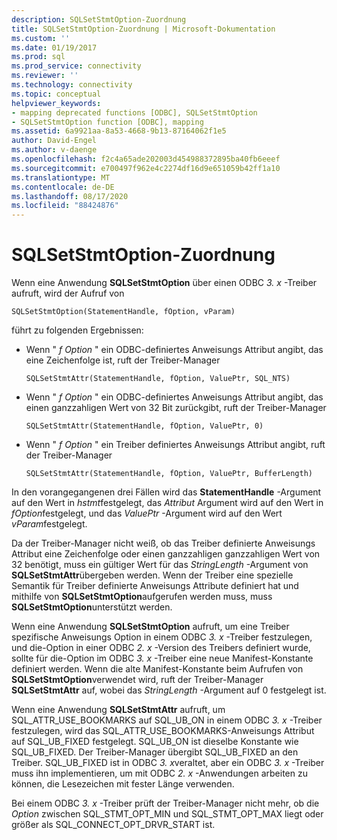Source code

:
 ```yaml
---
description: SQLSetStmtOption-Zuordnung
title: SQLSetStmtOption-Zuordnung | Microsoft-Dokumentation
ms.custom: ''
ms.date: 01/19/2017
ms.prod: sql
ms.prod_service: connectivity
ms.reviewer: ''
ms.technology: connectivity
ms.topic: conceptual
helpviewer_keywords:
- mapping deprecated functions [ODBC], SQLSetStmtOption
- SQLSetStmtOption function [ODBC], mapping
ms.assetid: 6a9921aa-8a53-4668-9b13-87164062f1e5
author: David-Engel
ms.author: v-daenge
ms.openlocfilehash: f2c4a65ade202003d454988372895ba40fb6eeef
ms.sourcegitcommit: e700497f962e4c2274df16d9e651059b42ff1a10
ms.translationtype: MT
ms.contentlocale: de-DE
ms.lasthandoff: 08/17/2020
ms.locfileid: "88424876"
---
```

# <a name="sqlsetstmtoption-mapping"></a>SQLSetStmtOption-Zuordnung
Wenn eine Anwendung **SQLSetStmtOption** über einen ODBC *3. x* -Treiber aufruft, wird der Aufruf von  
  
```  
SQLSetStmtOption(StatementHandle, fOption, vParam)  
```  
  
 führt zu folgenden Ergebnissen:  
  
-   Wenn " *f Option* " ein ODBC-definiertes Anweisungs Attribut angibt, das eine Zeichenfolge ist, ruft der Treiber-Manager  
  
    ```  
    SQLSetStmtAttr(StatementHandle, fOption, ValuePtr, SQL_NTS)  
    ```  
  
-   Wenn " *f Option* " ein ODBC-definiertes Anweisungs Attribut angibt, das einen ganzzahligen Wert von 32 Bit zurückgibt, ruft der Treiber-Manager  
  
    ```  
    SQLSetStmtAttr(StatementHandle, fOption, ValuePtr, 0)  
    ```  
  
-   Wenn " *f Option* " ein Treiber definiertes Anweisungs Attribut angibt, ruft der Treiber-Manager  
  
    ```  
    SQLSetStmtAttr(StatementHandle, fOption, ValuePtr, BufferLength)  
    ```  
  
 In den vorangegangenen drei Fällen wird das **StatementHandle** -Argument auf den Wert in *hstmt*festgelegt, das *Attribut* Argument wird auf den Wert in *fOption*festgelegt, und das *ValuePtr* -Argument wird auf den Wert *vParam*festgelegt.  
  
 Da der Treiber-Manager nicht weiß, ob das Treiber definierte Anweisungs Attribut eine Zeichenfolge oder einen ganzzahligen ganzzahligen Wert von 32 benötigt, muss ein gültiger Wert für das *StringLength* -Argument von **SQLSetStmtAttr**übergeben werden. Wenn der Treiber eine spezielle Semantik für Treiber definierte Anweisungs Attribute definiert hat und mithilfe von **SQLSetStmtOption**aufgerufen werden muss, muss **SQLSetStmtOption**unterstützt werden.  
  
 Wenn eine Anwendung **SQLSetStmtOption** aufruft, um eine Treiber spezifische Anweisungs Option in einem ODBC *3. x* -Treiber festzulegen, und die-Option in einer ODBC *2. x* -Version des Treibers definiert wurde, sollte für die-Option im ODBC *3. x* -Treiber eine neue Manifest-Konstante definiert werden. Wenn die alte Manifest-Konstante beim Aufrufen von **SQLSetStmtOption**verwendet wird, ruft der Treiber-Manager **SQLSetStmtAttr** auf, wobei das *StringLength* -Argument auf 0 festgelegt ist.  
  
 Wenn eine Anwendung **SQLSetStmtAttr** aufruft, um SQL_ATTR_USE_BOOKMARKS auf SQL_UB_ON in einem ODBC *3. x* -Treiber festzulegen, wird das SQL_ATTR_USE_BOOKMARKS-Anweisungs Attribut auf SQL_UB_FIXED festgelegt. SQL_UB_ON ist dieselbe Konstante wie SQL_UB_FIXED. Der Treiber-Manager übergibt SQL_UB_FIXED an den Treiber. SQL_UB_FIXED ist in ODBC *3. x*veraltet, aber ein ODBC *3. x* -Treiber muss ihn implementieren, um mit ODBC *2. x* -Anwendungen arbeiten zu können, die Lesezeichen mit fester Länge verwenden.  
  
 Bei einem ODBC *3. x* -Treiber prüft der Treiber-Manager nicht mehr, ob die *Option* zwischen SQL_STMT_OPT_MIN und SQL_STMT_OPT_MAX liegt oder größer als SQL_CONNECT_OPT_DRVR_START ist.
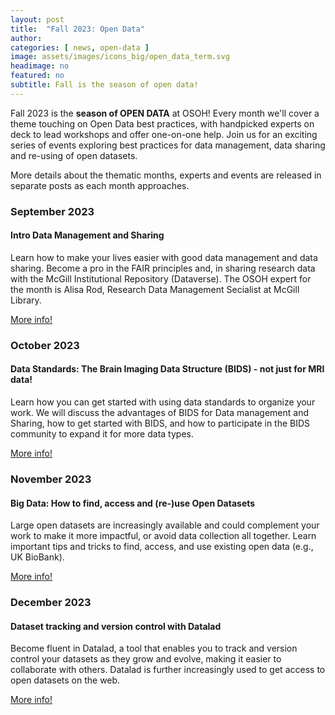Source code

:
 ```yaml
---
layout: post
title:  "Fall 2023: Open Data"
author: 
categories: [ news, open-data ]
image: assets/images/icons_big/open_data_term.svg
headimage: no
featured: no
subtitle: Fall is the season of open data!
---
```


Fall 2023 is the **season of OPEN DATA** at OSOH! Every month we'll cover a theme touching on Open Data best practices, with handpicked experts on deck to lead workshops and offer one-on-one help. Join us for an exciting series of events exploring best practices for data management, data sharing and re-using of open datasets.

More details about the thematic months, experts and events are released in separate posts as each month approaches.

### September 2023
#### Intro Data Management and Sharing
Learn how to make your lives easier with good data management and data sharing. Become a pro in the FAIR principles 
and, in sharing research data with the McGill Institutional Repository (Dataverse). The OSOH expert for the month is Alisa Rod, Research Data Management 
Secialist at McGill Library.
<div class="d-flex justify-content-left">
  <a href="{{site.baseurl}}/september-open-data" class="btn btn-dark text-light px-5 btn-lg"
    style="background-color:rgb(255, 255, 255, .2)">More info!</a>
</div>

### October 2023
#### Data Standards: The Brain Imaging Data Structure (BIDS) - not just for MRI data!
Learn how you can get started with using data standards to organize your work. We will discuss the advantages of BIDS 
for Data management and Sharing, how to get started with BIDS, and how to participate in the BIDS community to expand 
it for more data types. 
<div class="d-flex justify-content-left">
  <a href="{{site.baseurl}}/october-open-data" class="btn btn-dark text-light px-5 btn-lg"
    style="background-color:rgb(255, 255, 255, .2)">More info!</a>
</div>

### November 2023
#### Big Data: How to find, access and (re-)use Open Datasets
Large open datasets are increasingly available and could complement your work to make it more impactful, or avoid 
data collection all together. Learn important tips and tricks to find, access, and use existing open data 
(e.g., UK BioBank).
<div class="d-flex justify-content-left">
  <a href="{{site.baseurl}}/november-open-data" class="btn btn-dark text-light px-5 btn-lg"
    style="background-color:rgb(255, 255, 255, .2)">More info!</a>
</div>

### December 2023
#### Dataset tracking and version control with Datalad
Become fluent in Datalad, a tool that enables you to track and version control your datasets as they grow 
and evolve, making it easier to collaborate with others. Datalad is further increasingly used to get access to open 
datasets on the web. 
<div class="d-flex justify-content-left">
  <a href="{{site.baseurl}}/december-open-data" class="btn btn-dark text-light px-5 btn-lg"
    style="background-color:rgb(255, 255, 255, .2)">More info!</a>
</div>
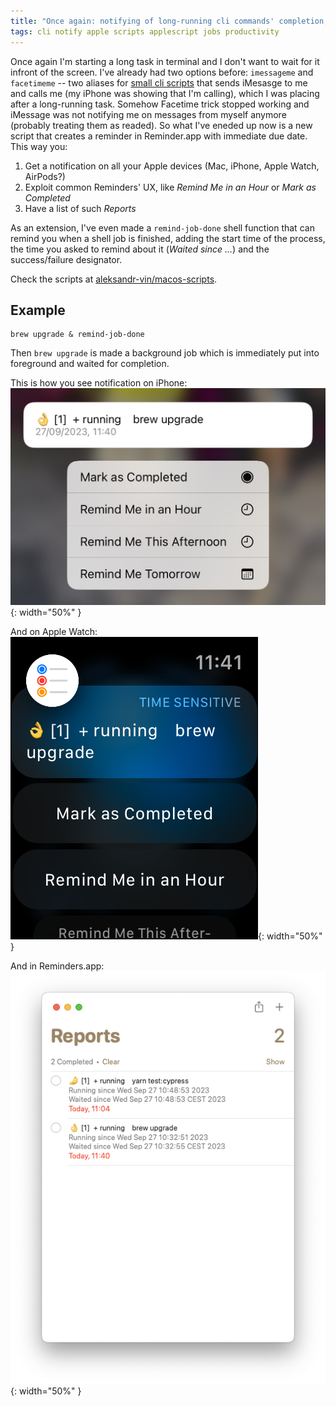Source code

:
 ```yaml
---
title: "Once again: notifying of long-running cli commands' completion, in Apple ecosystem"
tags: cli notify apple scripts applescript jobs productivity
---
```


Once again I'm starting a long task in terminal and I don't want to wait for it infront of the screen. I've already had
two options before: `imessageme` and `facetimeme` -- two aliases for [small cli scripts](https://github.com/aleksandr-vin/macos-scripts)
that sends iMesasge to me and calls me (my iPhone was showing that I'm calling), which I was placing after a long-running task. Somehow 
Facetime trick stopped working and iMessage was not notifying me on messages from myself anymore (probably treating them as readed).
So what I've eneded up now is a new script that creates a reminder in Reminder.app with immediate due date. This way you:

1. Get a notification on all your Apple devices (Mac, iPhone, Apple Watch, AirPods?)
2. Exploit common Reminders' UX, like _Remind Me in an Hour_ or _Mark as Completed_
3. Have a list of such _Reports_

As an extension, I've even made a `remind-job-done` shell function that can remind you when a shell job is finished, adding
the start time of the process, the time you asked to remind about it (_Waited since ..._) and the success/failure designator.

Check the scripts at [aleksandr-vin/macos-scripts](https://github.com/aleksandr-vin/macos-scripts).

## Example

```
brew upgrade & remind-job-done
```

Then `brew upgrade` is made a background job which is immediately put into foreground and waited for completion.

This is how you see notification on iPhone:
![Notification on iPhone](/img/iphone-notification.jpg){: width="50%" }

And on Apple Watch:
![Notification on Apple Watch](/img/apple-watch-notification.png){: width="50%" }

And in Reminders.app:
![List of notifications in Reminders.app](/img/reports-reminders.png){: width="50%" }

★ ★ ★

Instructions to follow: Exactly the lines from the start of the entries above through the line with "In den vorangegangenen" should be reproduced, and nothing else; drop the pictures.

Answer space:
Source code

:
 ```yaml
---
description: SQLSetStmtOption-Zuordnung
title: SQLSetStmtOption-Zuordnung | Microsoft-Dokumentation
ms.custom: ''
ms.date: 01/19/2017
ms.prod: sql
ms.prod_service: connectivity
ms.reviewer: ''
ms.technology: connectivity
ms.topic: conceptual
helpviewer_keywords:
- mapping deprecated functions [ODBC], SQLSetStmtOption
- SQLSetStmtOption function [ODBC], mapping
ms.assetid: 6a9921aa-8a53-4668-9b13-87164062f1e5
author: David-Engel
ms.author: v-daenge
ms.openlocfilehash: f2c4a65ade202003d454988372895ba40fb6eeef
ms.sourcegitcommit: e700497f962e4c2274df16d9e651059b42ff1a10
ms.translationtype: MT
ms.contentlocale: de-DE
ms.lasthandoff: 08/17/2020
ms.locfileid: "88424876"
---
```

# <a name="sqlsetstmtoption-mapping"></a>SQLSetStmtOption-Zuordnung
Wenn eine Anwendung **SQLSetStmtOption** über einen ODBC *3. x* -Treiber aufruft, wird der Aufruf von  
  
```  
SQLSetStmtOption(StatementHandle, fOption, vParam)  
```  
  
 führt zu folgenden Ergebnissen:  
  
-   Wenn " *f Option* " ein ODBC-definiertes Anweisungs Attribut angibt, das eine Zeichenfolge ist, ruft der Treiber-Manager  
  
    ```  
    SQLSetStmtAttr(StatementHandle, fOption, ValuePtr, SQL_NTS)  
    ```  
  
-   Wenn " *f Option* " ein ODBC-definiertes Anweisungs Attribut angibt, das einen ganzzahligen Wert von 32 Bit zurückgibt, ruft der Treiber-Manager  
  
    ```  
    SQLSetStmtAttr(StatementHandle, fOption, ValuePtr, 0)  
    ```  
  
-   Wenn " *f Option* " ein Treiber definiertes Anweisungs Attribut angibt, ruft der Treiber-Manager  
  
    ```  
    SQLSetStmtAttr(StatementHandle, fOption, ValuePtr, BufferLength)  
    ```  
  
 In den vorangegangenen drei Fällen wird das **StatementHandle** -Argument auf den Wert in *hstmt*festgelegt, das *Attribut* Argument wird auf den Wert in *fOption*festgelegt, und das *ValuePtr* -Argument wird auf den Wert *vParam*festgelegt.  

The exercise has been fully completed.